4

In SQL Server, I'm looking at TableA, which currently has a uniqueidentifier clustered primary key. The GUID has no meaning in any context.

(I'll give you a second to clean up your keyboard and monitor and set down the soda.)

I'd like to drop that primary key and add a new unique integer primary key to the table. My question is this: when I drop the index, modify the column from uniqueidentifier to int, and add the new clustered unique primary key to the modified column, will the new PK values be in the order of insertion into the table, or will they be in some other order? Is this the right way to go here? Will this work? (I'm kind of a noobkin with regard to table creation/modification.)

stack
  • 143
  • 4

4 Answers4

4

When you drop a clustered index the table becomes a heap. Since heaps have a very different physical structure from indexes, the data will have to be copied into the new structure. Heaps have no order whatsoever. When you add back a new clustered index, the data will be copied from the heap into the new index, and the order will be defined by the new clustered key.

If you want to preserve the existing order then all you have to do is assign the new integer ids properly:

ALTER TABLE Table ADD Integer_Id INT;
GO

WITH cte AS (
  SELECT ROW_NUMBER() OVER (ORDER BY Guid_Id) as RowOrderByGuid,
    Guid_Id
  FROM Table)
UPDATE t
  SET t.Integer_Id = c.RowOrderByGuid
FROM Table t
JOIN cte c ON t.Guid_Id = c.Guid_Id;

Now the order of Integer_Ids will match the order of Guids. You can drop the Guid column and add a clustered index on the new Integer column and the physical order of records was preserved.

Remus Rusanu
  • 8,253
  • 1
  • 19
  • 22
3

By definition, a clustered index imposes a physical ordering on actual data pages; so, yes, if you drop a clustered index and create a new one, this will force a physical reordering of data.

In your case, I think it's safe to assume the following will happen:

  • The existing clustered index will be dropped, but the actual data on disk is not going to move because of this.
  • You will modify the column type (or drop the existing column and create a new one), setting costraints for it to be not null, unique, primary key, identity and autoincrementing (this is vital, or SQL Server won't even let you add it as it wouldn't know what to put into it).
  • At this point, the column will be automatically populated by SQL Server.
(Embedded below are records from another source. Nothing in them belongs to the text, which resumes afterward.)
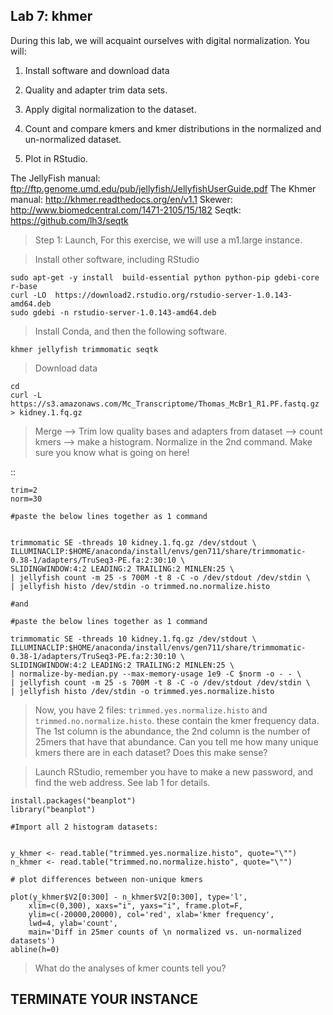 Lab 7: khmer
--

During this lab, we will acquaint ourselves with digital normalization. You will:

1. Install software and download data

2. Quality and adapter trim data sets.

3. Apply digital normalization to the dataset.

4. Count and compare kmers and kmer distributions in the normalized and un-normalized dataset.

5. Plot in RStudio.


The JellyFish manual: ftp://ftp.genome.umd.edu/pub/jellyfish/JellyfishUserGuide.pdf
The Khmer manual: http://khmer.readthedocs.org/en/v1.1
Skewer: http://www.biomedcentral.com/1471-2105/15/182
Seqtk: https://github.com/lh3/seqtk


> Step 1: Launch, For this exercise, we will use a m1.large instance.



> Install other software, including RStudio

```
sudo apt-get -y install  build-essential python python-pip gdebi-core r-base
curl -LO  https://download2.rstudio.org/rstudio-server-1.0.143-amd64.deb
sudo gdebi -n rstudio-server-1.0.143-amd64.deb
```
> Install Conda, and then the following software.

```
khmer jellyfish trimmomatic seqtk

```

> Download data


```
cd
curl -L https://s3.amazonaws.com/Mc_Transcriptome/Thomas_McBr1_R1.PF.fastq.gz > kidney.1.fq.gz
```

> Merge --> Trim low quality bases and adapters from dataset  --> count kmers --> make a histogram. Normalize in the 2nd command. Make sure you know what is going on here!

::



```
trim=2
norm=30

#paste the below lines together as 1 command


trimmomatic SE -threads 10 kidney.1.fq.gz /dev/stdout \
ILLUMINACLIP:$HOME/anaconda/install/envs/gen711/share/trimmomatic-0.38-1/adapters/TruSeq3-PE.fa:2:30:10 \
SLIDINGWINDOW:4:2 LEADING:2 TRAILING:2 MINLEN:25 \
| jellyfish count -m 25 -s 700M -t 8 -C -o /dev/stdout /dev/stdin \
| jellyfish histo /dev/stdin -o trimmed.no.normalize.histo

#and

#paste the below lines together as 1 command

trimmomatic SE -threads 10 kidney.1.fq.gz /dev/stdout \
ILLUMINACLIP:$HOME/anaconda/install/envs/gen711/share/trimmomatic-0.38-1/adapters/TruSeq3-PE.fa:2:30:10 \
SLIDINGWINDOW:4:2 LEADING:2 TRAILING:2 MINLEN:25 \
| normalize-by-median.py --max-memory-usage 1e9 -C $norm -o - - \
| jellyfish count -m 25 -s 700M -t 8 -C -o /dev/stdout /dev/stdin \
| jellyfish histo /dev/stdin -o trimmed.yes.normalize.histo
```

> Now, you have 2 files: `trimmed.yes.normalize.histo` and `trimmed.no.normalize.histo`. these contain the kmer frequency data. The 1st column is the abundance, the 2nd column is the number of 25mers that have that abundance. Can you tell me how many unique kmers there are in each dataset? Does this make sense?  


> Launch RStudio, remember you have to make a new password, and find the web address. See lab 1 for details.

```
install.packages("beanplot")
library("beanplot")

#Import all 2 histogram datasets:


y_khmer <- read.table("trimmed.yes.normalize.histo", quote="\"")
n_khmer <- read.table("trimmed.no.normalize.histo", quote="\"")

# plot differences between non-unique kmers

plot(y_khmer$V2[0:300] - n_khmer$V2[0:300], type='l',
    xlim=c(0,300), xaxs="i", yaxs="i", frame.plot=F,
    ylim=c(-20000,20000), col='red', xlab='kmer frequency',
    lwd=4, ylab='count',
    main='Diff in 25mer counts of \n normalized vs. un-normalized datasets')
abline(h=0)
```


> What do the analyses of kmer counts tell you?


TERMINATE YOUR INSTANCE
--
I don't know for sure what will happen here, but I think it will be populated in the order rows are phyically stored in the database. But I'm just guessing about this.
  • Problem is, ordering can be quite messy when UIDs are involved; so you don't know how data is actually stored now, and you don't know how it will be stored later; if my guessing about column population is correct, there will not be a huge reordering... but it could happen; and, even if I'm correct, the index building is anyway going to take a while, if the table is large enough.
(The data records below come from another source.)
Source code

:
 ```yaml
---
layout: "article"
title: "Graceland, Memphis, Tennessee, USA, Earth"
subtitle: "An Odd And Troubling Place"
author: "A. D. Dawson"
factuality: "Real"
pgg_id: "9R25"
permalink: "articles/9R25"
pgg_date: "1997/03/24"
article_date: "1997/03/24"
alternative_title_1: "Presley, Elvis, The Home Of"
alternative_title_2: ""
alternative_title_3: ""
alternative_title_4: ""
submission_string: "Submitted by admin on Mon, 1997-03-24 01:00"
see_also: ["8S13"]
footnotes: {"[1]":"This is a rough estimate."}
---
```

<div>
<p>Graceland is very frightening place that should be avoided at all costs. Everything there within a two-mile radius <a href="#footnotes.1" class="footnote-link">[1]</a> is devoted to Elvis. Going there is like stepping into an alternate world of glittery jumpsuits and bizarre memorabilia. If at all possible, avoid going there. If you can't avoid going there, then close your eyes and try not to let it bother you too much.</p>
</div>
Bottom line: you will have a huge impact, and you could get rows from an unordered SELECT in the same order you get them now. You will have to try.

Massimo
  • 68,714
  • 56
  • 196
  • 319
2

A clustered index, by definition, determines the physical order of the data, so when you create the new clustered index, the data will be re-ordered; if it's a large table, plan for that to take a while.

SqlACID
  • 2,166
  • 18
  • 18
  • Cool that's good to know. I thought indexes were just how SQL Server read the data and not necessarily having to do with the actual physical location of it. I'm still pretty limited in my knowledge about indexes so this was helpful. – Sean Howat Jun 03 '10 at 17:14
  • 1
    That's true for normal (unclustered) indexes; the clustered one (there can be only one per table) is different exactly for this reason. – Massimo Jun 03 '10 at 17:16
2

If you create a table with a clustered primary key and then drop the clustered PK the physical order of the data in the table will be undisturbed. However, the physical order of query results are not guaranteed to be the same as the order in the table, so this ordering is fairly meaningless.

If you then add an integer column and create a clustered primary key on that, the table will be rearranged into whatever order the key sorts in. This may or may not be the same physical order as the GUID depending on how the key is assigned. You could explicitly assign it based on the sort order of the GUID key (e.g. using row_number() over the old key ordering), or you could assign it some other way. Unless you take steps to ensure that the ordering is explicitly made the same the physical order or the rows in the table is not guaranteed to drive the ordering of your new key.